Abstract

“They cannot show political dissent or sexual relations or any of these anti-hero characters. So, what is the solution?” Genç said in an interview with Index.
A Piece of Hay follows the writing team of a show on Turkflix, a fictional streaming service. Upon the president’s insistence that Turkish morality must be protected, the team masks sexual storylines with innocuous words and images – a process which also happens in real life.
“Writers are alarmed because there are big budgets in these shows, so they have to change certain things so that they are not banned from air,” he said. “They have to be complicit in this kind of censorship.”
Asked if he had been inspired by the work of George Orwell, he said: “There is a Stalinist trend in Turkey. It’s like becoming a party state. There are people trying to serve that party state and show their alliance to the leader, so if they want to complain about power, or the political system, they can’t put it in a realistic frame because they’re concerned that they will be cancelled. There is that kind of Orwellian layer to what’s going on now.”
He says novelists are just as challenged by the censors, who take fiction very seriously – whether on television or in a book.
“If one of your characters says something politically problematic, the prosecutor can come after you,” said Genç, who has direct experience of this from when he was 23.
Turkish writer Kaya Genç, who believes writers have a duty to challenge censorship
CREDIT: Kaya Genç
“I wrote a short story in a fiction magazine and someone complained,” he said.
He was accused of having the same views as his character and had to go to the prosecutor, taking his father along because he was concerned and wanted to make a good impression.
“I remember there was a typist, she was typing whatever I said – that irony means this and allegory means that – because I was trying to get rid of this kind of allegation and then I think he [the prosecutor] believed me and he said: ‘You’re a good boy. I’m going to deal with other things’.”
Genç believes it is crucial that fiction writers continue to challenge the censors, saying: “There is a huge readership for fiction and it means people take your writing seriously, so if you want to make a point people will think about it.”

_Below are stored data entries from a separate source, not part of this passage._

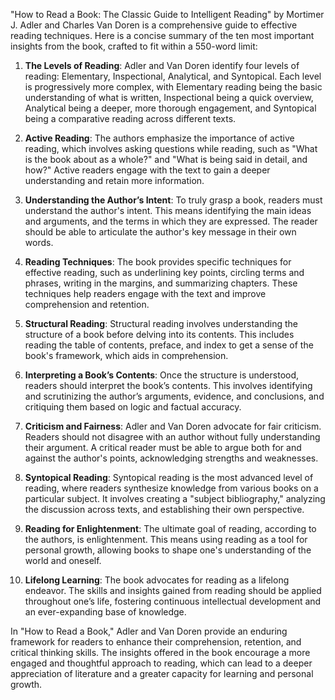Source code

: "How to Read a Book: The Classic Guide to Intelligent Reading" by Mortimer J. Adler and Charles Van Doren is a comprehensive guide to effective reading techniques. Here is a concise summary of the ten most important insights from the book, crafted to fit within a 550-word limit:

1. **The Levels of Reading**: Adler and Van Doren identify four levels of reading: Elementary, Inspectional, Analytical, and Syntopical. Each level is progressively more complex, with Elementary reading being the basic understanding of what is written, Inspectional being a quick overview, Analytical being a deeper, more thorough engagement, and Syntopical being a comparative reading across different texts.

2. **Active Reading**: The authors emphasize the importance of active reading, which involves asking questions while reading, such as "What is the book about as a whole?" and "What is being said in detail, and how?" Active readers engage with the text to gain a deeper understanding and retain more information.

3. **Understanding the Author’s Intent**: To truly grasp a book, readers must understand the author's intent. This means identifying the main ideas and arguments, and the terms in which they are expressed. The reader should be able to articulate the author's key message in their own words.

4. **Reading Techniques**: The book provides specific techniques for effective reading, such as underlining key points, circling terms and phrases, writing in the margins, and summarizing chapters. These techniques help readers engage with the text and improve comprehension and retention.

5. **Structural Reading**: Structural reading involves understanding the structure of a book before delving into its contents. This includes reading the table of contents, preface, and index to get a sense of the book's framework, which aids in comprehension.

6. **Interpreting a Book’s Contents**: Once the structure is understood, readers should interpret the book’s contents. This involves identifying and scrutinizing the author’s arguments, evidence, and conclusions, and critiquing them based on logic and factual accuracy.

7. **Criticism and Fairness**: Adler and Van Doren advocate for fair criticism. Readers should not disagree with an author without fully understanding their argument. A critical reader must be able to argue both for and against the author's points, acknowledging strengths and weaknesses.

8. **Syntopical Reading**: Syntopical reading is the most advanced level of reading, where readers synthesize knowledge from various books on a particular subject. It involves creating a "subject bibliography," analyzing the discussion across texts, and establishing their own perspective.

9. **Reading for Enlightenment**: The ultimate goal of reading, according to the authors, is enlightenment. This means using reading as a tool for personal growth, allowing books to shape one's understanding of the world and oneself.

10. **Lifelong Learning**: The book advocates for reading as a lifelong endeavor. The skills and insights gained from reading should be applied throughout one’s life, fostering continuous intellectual development and an ever-expanding base of knowledge.

In "How to Read a Book," Adler and Van Doren provide an enduring framework for readers to enhance their comprehension, retention, and critical thinking skills. The insights offered in the book encourage a more engaged and thoughtful approach to reading, which can lead to a deeper appreciation of literature and a greater capacity for learning and personal growth.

“You can really show people that freedom of expression is under attack. It makes fiction writing in Turkey exciting because you are trying to avoid pitfalls, and you have this sense of mission. It’s a difficult balance but it also makes it worth trying.”

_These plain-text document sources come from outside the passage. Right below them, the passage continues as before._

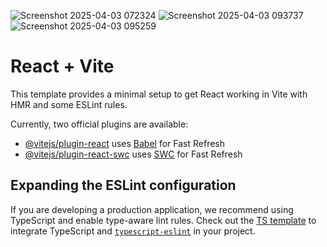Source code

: ![Screenshot 2025-04-03 072324](https://github.com/user-attachments/assets/8e533387-ccd0-4ac9-b0ed-683cdf001c1e)
![Screenshot 2025-04-03 093737](https://github.com/user-attachments/assets/47f02103-ec03-4916-8476-89ab58e81d3b)
![Screenshot 2025-04-03 095259](https://github.com/user-attachments/assets/7b3c850a-efff-4d8a-9c05-711e0d9f60c0)


# React + Vite

This template provides a minimal setup to get React working in Vite with HMR and some ESLint rules.

Currently, two official plugins are available:

- [@vitejs/plugin-react](https://github.com/vitejs/vite-plugin-react/blob/main/packages/plugin-react/README.md) uses [Babel](https://babeljs.io/) for Fast Refresh
- [@vitejs/plugin-react-swc](https://github.com/vitejs/vite-plugin-react-swc) uses [SWC](https://swc.rs/) for Fast Refresh

## Expanding the ESLint configuration

If you are developing a production application, we recommend using TypeScript and enable type-aware lint rules. Check out the [TS template](https://github.com/vitejs/vite/tree/main/packages/create-vite/template-react-ts) to integrate TypeScript and [`typescript-eslint`](https://typescript-eslint.io) in your project.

While novelists are still using their real names, Turkish website sourtimes.org allows people to freely discuss politics using disguised avatars. But Genç believes this anonymity holds people back.

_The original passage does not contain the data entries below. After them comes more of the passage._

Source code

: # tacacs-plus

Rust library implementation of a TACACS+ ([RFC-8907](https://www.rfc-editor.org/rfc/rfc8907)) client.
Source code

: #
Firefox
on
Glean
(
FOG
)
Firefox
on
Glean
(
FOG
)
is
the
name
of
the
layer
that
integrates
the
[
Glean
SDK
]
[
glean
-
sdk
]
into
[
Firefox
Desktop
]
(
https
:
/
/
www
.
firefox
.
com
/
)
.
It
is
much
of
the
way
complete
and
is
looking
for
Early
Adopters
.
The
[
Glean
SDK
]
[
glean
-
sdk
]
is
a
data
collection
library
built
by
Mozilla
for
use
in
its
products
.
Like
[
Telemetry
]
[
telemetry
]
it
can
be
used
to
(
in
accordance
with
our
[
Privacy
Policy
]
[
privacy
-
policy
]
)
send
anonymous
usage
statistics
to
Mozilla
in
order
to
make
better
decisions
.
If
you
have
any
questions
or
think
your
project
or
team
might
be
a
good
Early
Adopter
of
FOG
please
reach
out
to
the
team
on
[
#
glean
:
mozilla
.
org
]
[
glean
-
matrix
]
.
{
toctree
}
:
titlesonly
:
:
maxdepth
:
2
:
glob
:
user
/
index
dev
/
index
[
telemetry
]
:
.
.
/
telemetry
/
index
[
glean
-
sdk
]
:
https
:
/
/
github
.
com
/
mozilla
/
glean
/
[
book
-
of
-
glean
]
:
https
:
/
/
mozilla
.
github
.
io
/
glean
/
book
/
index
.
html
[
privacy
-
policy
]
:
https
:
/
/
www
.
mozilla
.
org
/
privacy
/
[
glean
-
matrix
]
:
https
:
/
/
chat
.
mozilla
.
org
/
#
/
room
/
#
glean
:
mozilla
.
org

“Everyone thinks they’re rebels. ‘We are writing on this website; we are actually rebelling against the government’. But you don’t know who they are. The government succeeds in locking you up in your anonymity. So, as a political force, you cannot emerge on the public scene.”
The message Genç wants to leave his readers with is that representing reality is a privilege that should not be taken for granted.
“European art is built on realism and it is something we have to fight for because it’s not just an art concept: it’s a way of looking at life, and it can be taken away from us very easily.”
Genç, who recently released The Lion and the Nightingale: A Journey Through Modern Turkey, in which he talks about the gap between our public and private selves, added: “I think what censorship does to us is to widen that gap.”
A piece of hay
By Kaya Genç
“These automated lights,” says the writer, “threaten our agency. I’d much prefer a manual conference room.” They are here to finalise the script of the new episode of The Empire of Love, their Turkflix show about two women’s rivalry to win the heart of one Bearded Son of a Turkish Tycoon.
For three seasons things went smoothly for their show: millions of views, fat ad revenue from chocolate and condom makers, and a flurry of interest from the press. But last night’s breaking news complicated this afternoon’s work.
On Twitter, the President pledged to “put a leash” on streaming services, like Turkflix, “in order to defend our innocent boys and girls”. The instruction from Turkflix HQ, hastily issued soon afterwards, ordered the producer to “tame” their show and make it compatible with “Turkish morality”.
But the Turkish producer isn’t sure what Turkish morality means. “We’ll need to be careful, closeted, a bit muted,” he tells his team, though he doesn’t know how. “Jane Austen, Henry James, those Edwardian, Victorian double-dealers. Like them we’ll be all innuendo and little action. We’ll cater to our President’s old-fashioned tastes. We’ll be decent and pure. We’ll be subtle by law. This is surely a challenge, but it may also be fun.”
But the cliffhanger of last season’s finale was a suspended threesome, and the challenge may be too large to overcome. In that scene Ambitious Banker and Barista Poet laid on Rich Boy’s thighs, wearing robes, and eyeing the camera as it panned between their conniving faces. For sponsors the scene was full of financial promise. The Empire of Love’s media coverage largely comprised photo galleries of lingerie worn in such occasions. Without erotica their revenue would dry.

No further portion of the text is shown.